Red shrubs offer a vibrant and dynamic element to landscape design, providing striking color contrast, focal points, and year-round interest. Their hues can range from bright crimson to deep burgundy, transforming gardens throughout the seasons.
Key Considerations for Selecting Red Shrubs
- Light Requirements: Ensure the chosen shrub's sun exposure needs (full sun, partial shade, full shade) match your garden conditions. Foliage color intensity, especially for red-leafed varieties, is often best in full sun.
- Mature Size: Consider the plant's ultimate height and spread to ensure it fits the intended space without overcrowding or requiring excessive pruning.
- Soil Preference: Match the shrub to your soil type, considering pH and drainage, for optimal health and growth.
- Hardiness Zone: Select varieties appropriate for your local climate to ensure winter survival and overall vigor.

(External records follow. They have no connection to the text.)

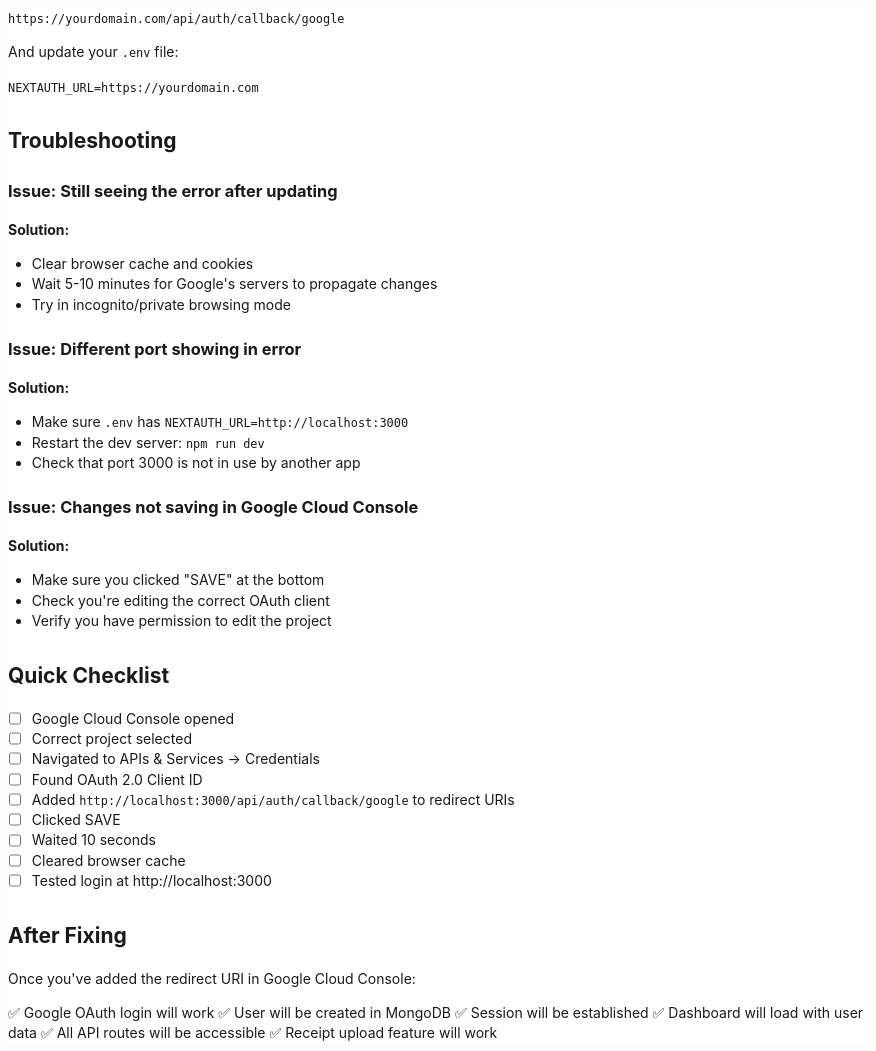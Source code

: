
 ```
https://yourdomain.com/api/auth/callback/google
```

And update your `.env` file:
```env
NEXTAUTH_URL=https://yourdomain.com
```

## Troubleshooting

### Issue: Still seeing the error after updating
**Solution:** 
- Clear browser cache and cookies
- Wait 5-10 minutes for Google's servers to propagate changes
- Try in incognito/private browsing mode

### Issue: Different port showing in error
**Solution:**
- Make sure `.env` has `NEXTAUTH_URL=http://localhost:3000`
- Restart the dev server: `npm run dev`
- Check that port 3000 is not in use by another app

### Issue: Changes not saving in Google Cloud Console
**Solution:**
- Make sure you clicked "SAVE" at the bottom
- Check you're editing the correct OAuth client
- Verify you have permission to edit the project

## Quick Checklist

- [ ] Google Cloud Console opened
- [ ] Correct project selected
- [ ] Navigated to APIs & Services → Credentials
- [ ] Found OAuth 2.0 Client ID
- [ ] Added `http://localhost:3000/api/auth/callback/google` to redirect URIs
- [ ] Clicked SAVE
- [ ] Waited 10 seconds
- [ ] Cleared browser cache
- [ ] Tested login at http://localhost:3000

## After Fixing

Once you've added the redirect URI in Google Cloud Console:

✅ Google OAuth login will work
✅ User will be created in MongoDB
✅ Session will be established
✅ Dashboard will load with user data
✅ All API routes will be accessible
✅ Receipt upload feature will work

- Seasonal Interest: Determine if you want year-round red foliage, dramatic fall color, red flowers, or red stems for winter interest.

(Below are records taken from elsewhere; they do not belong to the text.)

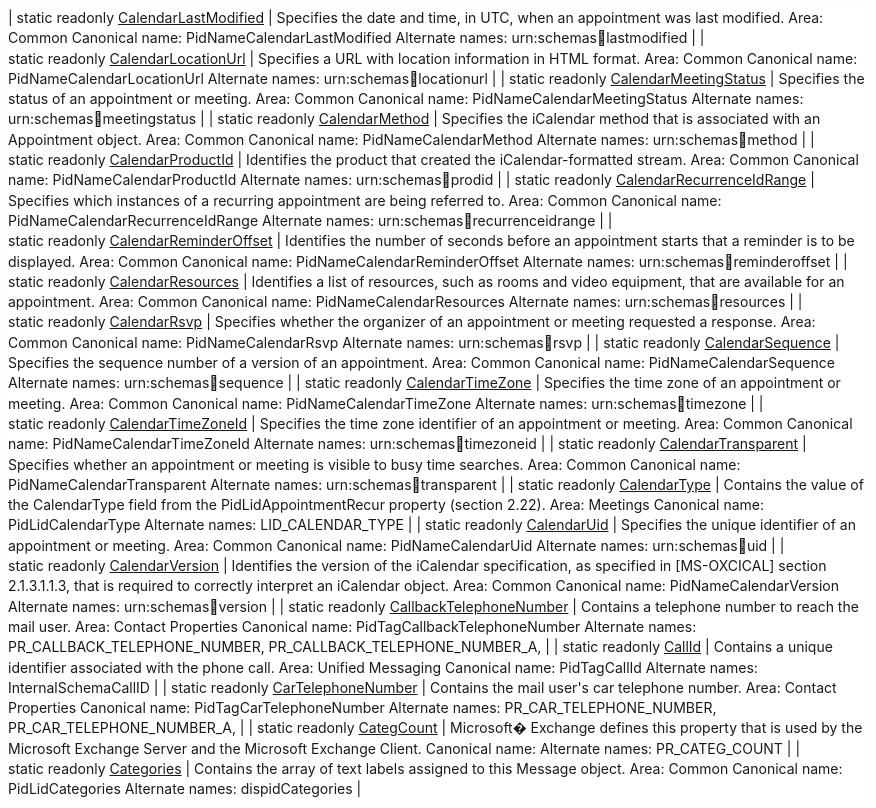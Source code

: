 | static readonly [CalendarLastModified](../../aspose.email.mapi/knownpropertylist/calendarlastmodified/) | Specifies the date and time, in UTC, when an appointment was last modified. Area: Common Canonical name: PidNameCalendarLastModified Alternate names: urn:schemas:calendar:lastmodified |
| static readonly [CalendarLocationUrl](../../aspose.email.mapi/knownpropertylist/calendarlocationurl/) | Specifies a URL with location information in HTML format. Area: Common Canonical name: PidNameCalendarLocationUrl Alternate names: urn:schemas:calendar:locationurl |
| static readonly [CalendarMeetingStatus](../../aspose.email.mapi/knownpropertylist/calendarmeetingstatus/) | Specifies the status of an appointment or meeting. Area: Common Canonical name: PidNameCalendarMeetingStatus Alternate names: urn:schemas:calendar:meetingstatus |
| static readonly [CalendarMethod](../../aspose.email.mapi/knownpropertylist/calendarmethod/) | Specifies the iCalendar method that is associated with an Appointment object. Area: Common Canonical name: PidNameCalendarMethod Alternate names: urn:schemas:calendar:method |
| static readonly [CalendarProductId](../../aspose.email.mapi/knownpropertylist/calendarproductid/) | Identifies the product that created the iCalendar-formatted stream. Area: Common Canonical name: PidNameCalendarProductId Alternate names: urn:schemas:calendar:prodid |
| static readonly [CalendarRecurrenceIdRange](../../aspose.email.mapi/knownpropertylist/calendarrecurrenceidrange/) | Specifies which instances of a recurring appointment are being referred to. Area: Common Canonical name: PidNameCalendarRecurrenceIdRange Alternate names: urn:schemas:calendar:recurrenceidrange |
| static readonly [CalendarReminderOffset](../../aspose.email.mapi/knownpropertylist/calendarreminderoffset/) | Identifies the number of seconds before an appointment starts that a reminder is to be displayed. Area: Common Canonical name: PidNameCalendarReminderOffset Alternate names: urn:schemas:calendar:reminderoffset |
| static readonly [CalendarResources](../../aspose.email.mapi/knownpropertylist/calendarresources/) | Identifies a list of resources, such as rooms and video equipment, that are available for an appointment. Area: Common Canonical name: PidNameCalendarResources Alternate names: urn:schemas:calendar:resources |
| static readonly [CalendarRsvp](../../aspose.email.mapi/knownpropertylist/calendarrsvp/) | Specifies whether the organizer of an appointment or meeting requested a response. Area: Common Canonical name: PidNameCalendarRsvp Alternate names: urn:schemas:calendar:rsvp |
| static readonly [CalendarSequence](../../aspose.email.mapi/knownpropertylist/calendarsequence/) | Specifies the sequence number of a version of an appointment. Area: Common Canonical name: PidNameCalendarSequence Alternate names: urn:schemas:calendar:sequence |
| static readonly [CalendarTimeZone](../../aspose.email.mapi/knownpropertylist/calendartimezone/) | Specifies the time zone of an appointment or meeting. Area: Common Canonical name: PidNameCalendarTimeZone Alternate names: urn:schemas:calendar:timezone |
| static readonly [CalendarTimeZoneId](../../aspose.email.mapi/knownpropertylist/calendartimezoneid/) | Specifies the time zone identifier of an appointment or meeting. Area: Common Canonical name: PidNameCalendarTimeZoneId Alternate names: urn:schemas:calendar:timezoneid |
| static readonly [CalendarTransparent](../../aspose.email.mapi/knownpropertylist/calendartransparent/) | Specifies whether an appointment or meeting is visible to busy time searches. Area: Common Canonical name: PidNameCalendarTransparent Alternate names: urn:schemas:calendar:transparent |
| static readonly [CalendarType](../../aspose.email.mapi/knownpropertylist/calendartype/) | Contains the value of the CalendarType field from the PidLidAppointmentRecur property (section 2.22). Area: Meetings Canonical name: PidLidCalendarType Alternate names: LID_CALENDAR_TYPE |
| static readonly [CalendarUid](../../aspose.email.mapi/knownpropertylist/calendaruid/) | Specifies the unique identifier of an appointment or meeting. Area: Common Canonical name: PidNameCalendarUid Alternate names: urn:schemas:calendar:uid |
| static readonly [CalendarVersion](../../aspose.email.mapi/knownpropertylist/calendarversion/) | Identifies the version of the iCalendar specification, as specified in [MS-OXCICAL] section 2.1.3.1.1.3, that is required to correctly interpret an iCalendar object. Area: Common Canonical name: PidNameCalendarVersion Alternate names: urn:schemas:calendar:version |
| static readonly [CallbackTelephoneNumber](../../aspose.email.mapi/knownpropertylist/callbacktelephonenumber/) | Contains a telephone number to reach the mail user. Area: Contact Properties Canonical name: PidTagCallbackTelephoneNumber Alternate names: PR_CALLBACK_TELEPHONE_NUMBER, PR_CALLBACK_TELEPHONE_NUMBER_A, |
| static readonly [CallId](../../aspose.email.mapi/knownpropertylist/callid/) | Contains a unique identifier associated with the phone call. Area: Unified Messaging Canonical name: PidTagCallId Alternate names: InternalSchemaCallID |
| static readonly [CarTelephoneNumber](../../aspose.email.mapi/knownpropertylist/cartelephonenumber/) | Contains the mail user's car telephone number. Area: Contact Properties Canonical name: PidTagCarTelephoneNumber Alternate names: PR_CAR_TELEPHONE_NUMBER, PR_CAR_TELEPHONE_NUMBER_A, |
| static readonly [CategCount](../../aspose.email.mapi/knownpropertylist/categcount/) | Microsoft� Exchange defines this property that is used by the Microsoft Exchange Server and the Microsoft Exchange Client. Canonical name: Alternate names: PR_CATEG_COUNT |
| static readonly [Categories](../../aspose.email.mapi/knownpropertylist/categories/) | Contains the array of text labels assigned to this Message object. Area: Common Canonical name: PidLidCategories Alternate names: dispidCategories |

- Maintenance: Consider pruning requirements, pest and disease resistance, and water needs.
Popular Red Shrub Varieties
Barberry (Berberis thunbergii)
Many cultivars offer stunning red, crimson, or purple foliage. Popular choices include 'Crimson Pygmy' (dwarf, mounding), 'Rose Glow' (mottled pink, rose, and burgundy), and 'Helmond Pillar' (upright, columnar). Barberries are known for their drought tolerance, deer resistance, and thorny branches, making them good for barrier plantings. Note that some regions consider certain species invasive.

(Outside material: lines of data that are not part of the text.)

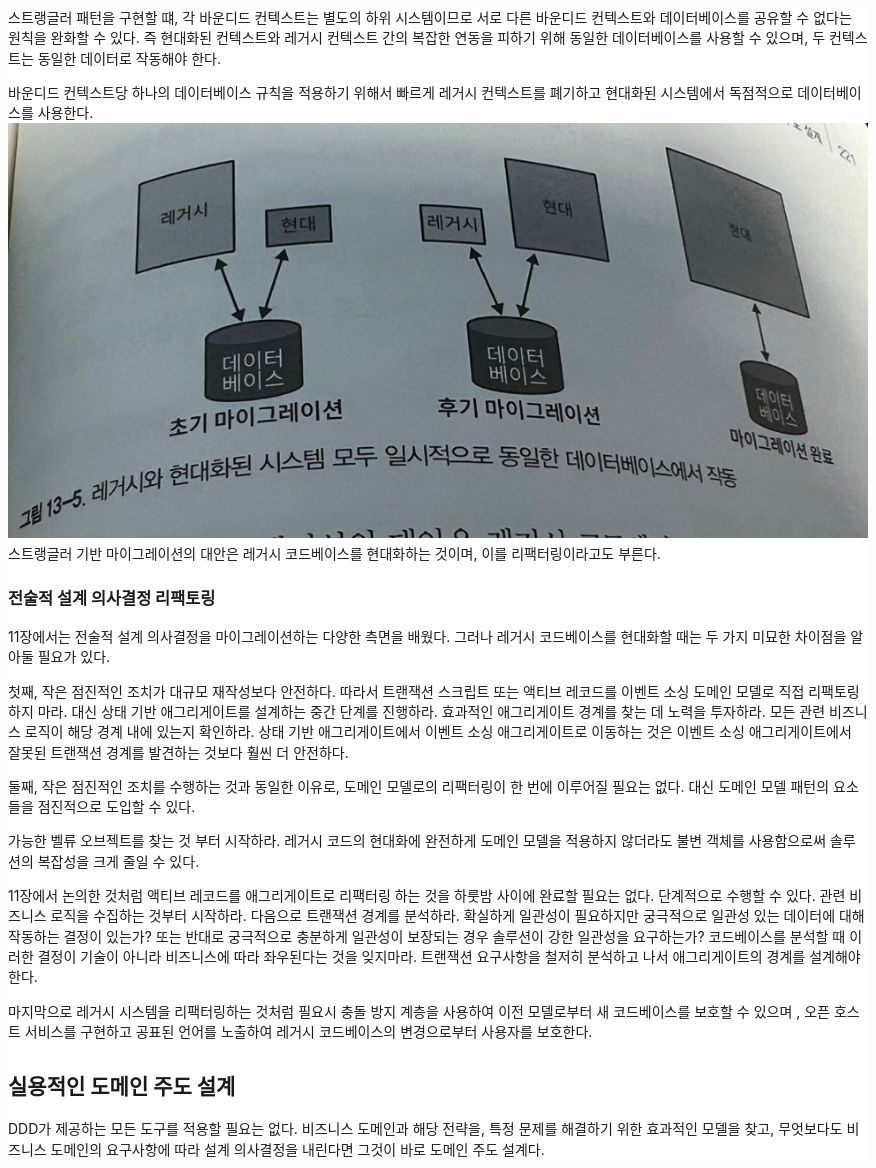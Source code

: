 스트랭글러 패턴을 구현할 떄, 각 바운디드 컨텍스트는 별도의 하위 시스템이므로 서로 다른 바운디드 컨텍스트와 데이터베이스를 공유할 수 없다는 원칙을 완화할 수 있다. 즉 현대화된 컨텍스트와 레거시 컨텍스트 간의 복잡한 연동을 피하기 위해 동일한 데이터베이스를 사용할 수 있으며, 두 컨텍스트는 동일한 데이터로 작동해야 한다.

바운디드 컨텍스트당 하나의 데이터베이스 규칙을 적용하기 위해서 빠르게 레거시 컨텍스트를 폐기하고 현대화된 시스템에서 독점적으로 데이터베이스를 사용한다.
![alt text](../image/13-5.jpg)
스트랭글러 기반 마이그레이션의 대안은 레거시 코드베이스를 현대화하는 것이며, 이를 리팩터링이라고도 부른다.

### 전술적 설계 의사결정 리팩토링

11장에서는 전술적 설계 의사결정을 마이그레이션하는 다양한 측면을 배웠다. 그러나 레거시 코드베이스를 현대화할 때는 두 가지 미묘한 차이점을 알아둘 필요가 있다.

첫째, 작은 점진적인 조치가 대규모 재작성보다 안전하다. 따라서 트랜잭션 스크립트 또는 액티브 레코드를 이벤트 소싱 도메인 모델로 직접 리팩토링 하지 마라. 대신 상태 기반 애그리게이트를 설계하는 중간 단계를 진행하라. 효과적인 애그리게이트 경계를 찾는 데 노력을 투자하라. 모든 관련 비즈니스 로직이 해당 경계 내에 있는지 확인하라. 상태 기반 애그리게이트에서 이벤트 소싱 애그리게이트로 이동하는 것은 이벤트 소싱 애그리게이트에서 잘못된 트랜잭션 경계를 발견하는 것보다 훨씬 더 안전하다.

둘째, 작은 점진적인 조치를 수행하는 것과 동일한 이유로, 도메인 모델로의 리팩터링이 한 번에 이루어질 필요는 없다. 대신 도메인 모델 패턴의 요소들을 점진적으로 도입할 수 있다.

가능한 벨류 오브젝트를 찾는 것 부터 시작하라. 레거시 코드의 현대화에 완전하게 도메인 모델을 적용하지 않더라도 불변 객체를 사용함으로써 솔루션의 복잡성을 크게 줄일 수 있다.

11장에서 논의한 것처럼 액티브 레코드를 애그리게이트로 리팩터링 하는 것을 하룻밤 사이에 완료할 필요는 없다. 단계적으로 수행할 수 있다. 관련 비즈니스 로직을 수집하는 것부터 시작하라. 다음으로 트랜잭션 경계를 분석하라. 확실하게 일관성이 필요하지만 궁극적으로 일관성 있는 데이터에 대해 작동하는 결정이 있는가? 또는 반대로 궁극적으로 충분하게 일관성이 보장되는 경우 솔루션이 강한 일관성을 요구하는가? 코드베이스를 분석할 때 이러한 결정이 기술이 아니라 비즈니스에 따라 좌우된다는 것을 잊지마라. 트랜잭션 요구사항을 철저히 분석하고 나서 애그리게이트의 경계를 설계해야 한다.

마지막으로 레거시 시스템을 리팩터링하는 것처럼 필요시 충돌 방지 계층을 사용하여 이전 모델로부터 새 코드베이스를 보호할 수 있으며 , 오픈 호스트 서비스를 구현하고 공표된 언어를 노출하여 레거시 코드베이스의 변경으로부터 사용자를 보호한다.

## 실용적인 도메인 주도 설계

DDD가 제공하는 모든 도구를 적용할 필요는 없다. 비즈니스 도메인과 해당 전략을, 특정 문제를 해결하기 위한 효과적인 모델을 찾고, 무엇보다도 비즈니스 도메인의 요구사항에 따라 설계 의사결정을 내린다면 그것이 바로 도메인 주도 설계다.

Burning Bush (Euonymus alatus)
Highly prized for its incredibly intense, fiery scarlet fall color. During spring and summer, the foliage is typically medium green. It is an adaptable shrub, tolerant of various soil conditions. 'Compactus' is a popular, smaller cultivar, though it can still reach a significant size. Be aware that Euonymus alatus is considered invasive in some parts of North America.
Ninebark (Physocarpus opulifolius)
Cultivars such as 'Diabolo' (also known as 'Monlo'), 'Summer Wine', and 'Ginger Wine' feature rich, deep burgundy or wine-red foliage throughout the growing season. They also offer attractive clusters of pinkish-white flowers in late spring or early summer, followed by reddish seed capsules. Exfoliating bark provides winter interest.
Weigela (Weigela florida)

Varieties like 'Wine & Roses' (Sonic Bloom® Pure Purple or Spilled Wine® are improved or smaller versions) boast dark burgundy-purple foliage that provides a striking backdrop for their abundant, trumpet-shaped, rosy-pink to red flowers in late spring, often with repeat blooming. They are attractive to hummingbirds and generally low-maintenance.
Red Twig Dogwood (Cornus sericea / Cornus alba)
While their summer foliage is often green (though some cultivars have variegated leaves or reddish tints), these shrubs are primarily grown for their brilliant red stems, which provide exceptional color and interest in the winter landscape, especially against snow. 'Arctic Fire' and 'Baileyi' are popular red-stemmed varieties. Regular pruning encourages new, brightly colored stem growth.
Nandina (Nandina domestica)
Commonly known as Heavenly Bamboo, Nandina offers fine-textured, almost fern-like foliage. New growth is often reddish or bronze, maturing to green in summer, and then developing vibrant shades of red, crimson, and purple in fall and winter. Cultivars like 'Fire Power', 'Gulf Stream', or 'Obsession' are noted for their intense red winter color. Some varieties produce red berries, but be aware that Nandina can be invasive in some areas, and berries can be toxic to birds if consumed in large quantities.

Loropetalum (Loropetalum chinense var. rubrum)
Also known as Chinese Fringe Flower, many cultivars offer striking deep burgundy, purple, or red foliage year-round in milder climates. They produce unique, spidery, fringe-like flowers in shades of pink, red, or fuchsia, primarily in spring but sometimes sporadically throughout the year. 'Ruby', 'Ever Red', and 'Crimson Fire' are popular examples.
Incorporating Red Shrubs in Your Landscape
Red shrubs can be used effectively as foundation plantings, in mixed borders to create contrast, as striking specimen plants, or for creating colorful hedges and screens. Their bold foliage or stems pair well with plants offering green, gold, silver, or blue foliage, enhancing the visual depth and complexity of garden designs. Consider the red hue (bright, dark, purplish) when combining with other colors for harmonious or intentionally vibrant contrasts.